View Full Version : Communication and Awareness.

10-31-2007, 08:17 AM
My friend White Lightning and I were discussing bike safety last night, and a common problem that came up was the lack of communication between cyclists and motor vehicle operators. After a near miss, we cyclists want to tell that driver, "Hey, just so you know, I almost died back there." Drivers, possibly expecting hostility, get pretty defensive when cyclists actually speak to them. (They're used to hand gestures behind shut windows, after all.) Often, though, we just want the person to be aware, not listen to him/her repeat the defensive motorist mantra, "You know, I ride a bike too." We decided that we wished there was a way to actually communicate how we felt about near accident situations to drivers, face to face.

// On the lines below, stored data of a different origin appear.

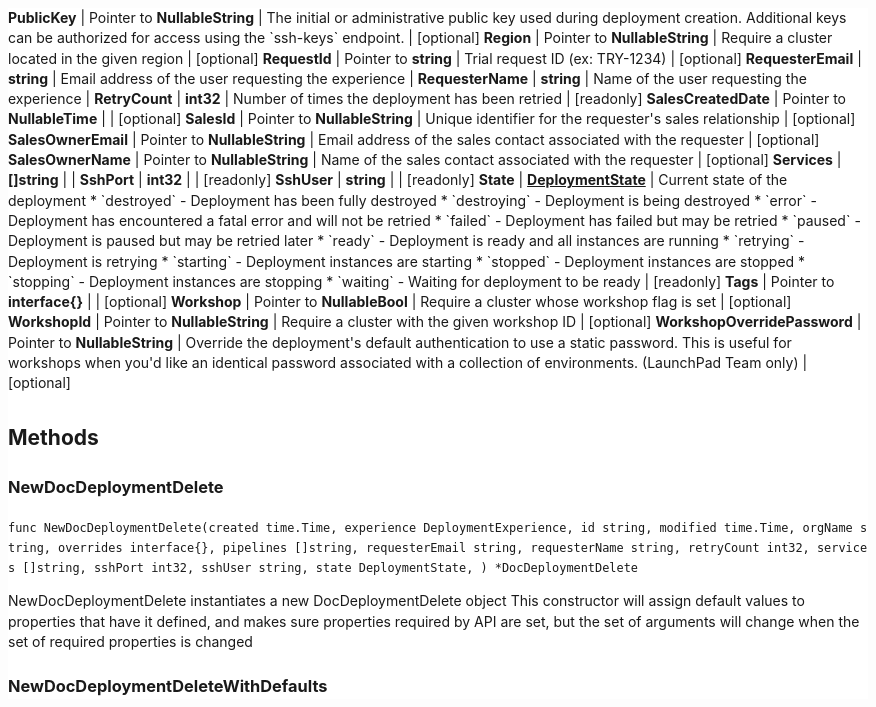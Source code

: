 **PublicKey** | Pointer to **NullableString** | The initial or administrative public key used during deployment creation. Additional keys can be authorized for access using the &#x60;ssh-keys&#x60; endpoint. | [optional] 
**Region** | Pointer to **NullableString** | Require a cluster located in the given region | [optional] 
**RequestId** | Pointer to **string** | Trial request ID (ex: TRY-1234) | [optional] 
**RequesterEmail** | **string** | Email address of the user requesting the experience | 
**RequesterName** | **string** | Name of the user requesting the experience | 
**RetryCount** | **int32** | Number of times the deployment has been retried | [readonly] 
**SalesCreatedDate** | Pointer to **NullableTime** |  | [optional] 
**SalesId** | Pointer to **NullableString** | Unique identifier for the requester&#39;s sales relationship | [optional] 
**SalesOwnerEmail** | Pointer to **NullableString** | Email address of the sales contact associated with the requester | [optional] 
**SalesOwnerName** | Pointer to **NullableString** | Name of the sales contact associated with the requester | [optional] 
**Services** | **[]string** |  | 
**SshPort** | **int32** |  | [readonly] 
**SshUser** | **string** |  | [readonly] 
**State** | [**DeploymentState**](DeploymentState.md) | Current state of the deployment  * &#x60;destroyed&#x60; - Deployment has been fully destroyed * &#x60;destroying&#x60; - Deployment is being destroyed * &#x60;error&#x60; - Deployment has encountered a fatal error and will not be retried * &#x60;failed&#x60; - Deployment has failed but may be retried * &#x60;paused&#x60; - Deployment is paused but may be retried later * &#x60;ready&#x60; - Deployment is ready and all instances are running * &#x60;retrying&#x60; - Deployment is retrying * &#x60;starting&#x60; - Deployment instances are starting * &#x60;stopped&#x60; - Deployment instances are stopped * &#x60;stopping&#x60; - Deployment instances are stopping * &#x60;waiting&#x60; - Waiting for deployment to be ready | [readonly] 
**Tags** | Pointer to **interface{}** |  | [optional] 
**Workshop** | Pointer to **NullableBool** | Require a cluster whose workshop flag is set | [optional] 
**WorkshopId** | Pointer to **NullableString** | Require a cluster with the given workshop ID | [optional] 
**WorkshopOverridePassword** | Pointer to **NullableString** | Override the deployment&#39;s default authentication to use a static password. This is useful for workshops when you&#39;d like an identical password associated with a collection of environments. (LaunchPad Team only) | [optional] 

## Methods

### NewDocDeploymentDelete

`func NewDocDeploymentDelete(created time.Time, experience DeploymentExperience, id string, modified time.Time, orgName string, overrides interface{}, pipelines []string, requesterEmail string, requesterName string, retryCount int32, services []string, sshPort int32, sshUser string, state DeploymentState, ) *DocDeploymentDelete`

NewDocDeploymentDelete instantiates a new DocDeploymentDelete object
This constructor will assign default values to properties that have it defined,
and makes sure properties required by API are set, but the set of arguments
will change when the set of required properties is changed

### NewDocDeploymentDeleteWithDefaults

As a periodic motor vehicle operator, I do everything I can to maintain roadway safety. I'm sure, though, that there are times when a cyclist was made uncomfortable by my vehicle. (Statistically, perfection is impossible.) But I'd like to know if and when these happen so that I can become a more safe and more aware driver. Here's my idea.

Cyclists are constantly going unnoticed, almost getting hit, and sometimes colliding with significantly larger vehicles. In these near miss situations, I propose that the cyclist can report the time, location, license plate number, and vehicle description to some government-affiliated body. (People generally respond better to the Law, after all.) The owner of the vehicle would get some kind of citation, complete with a small fine. Ten bucks would probably do it. It would be treated like any other traffic violation (almost killing someone is against the law, right?)--not paying it would go on one's record and such. But people can opt to go to a mediation date, which would waive the fine, if they feel they're being wrongly accused or they just want to understand the accusation better. I say "mediation date" because it wouldn't be like a court case, per se. It would be an opportunity for the cyclist to communicate, in a mediated setting, what happened, how it made him or her feel, and how the driver can be more aware in the future. I think this would be a productive means of increasing communication and awareness.

It's just an idea, but I'd love to hear people's thoughts on the real-life potential of this kind of program.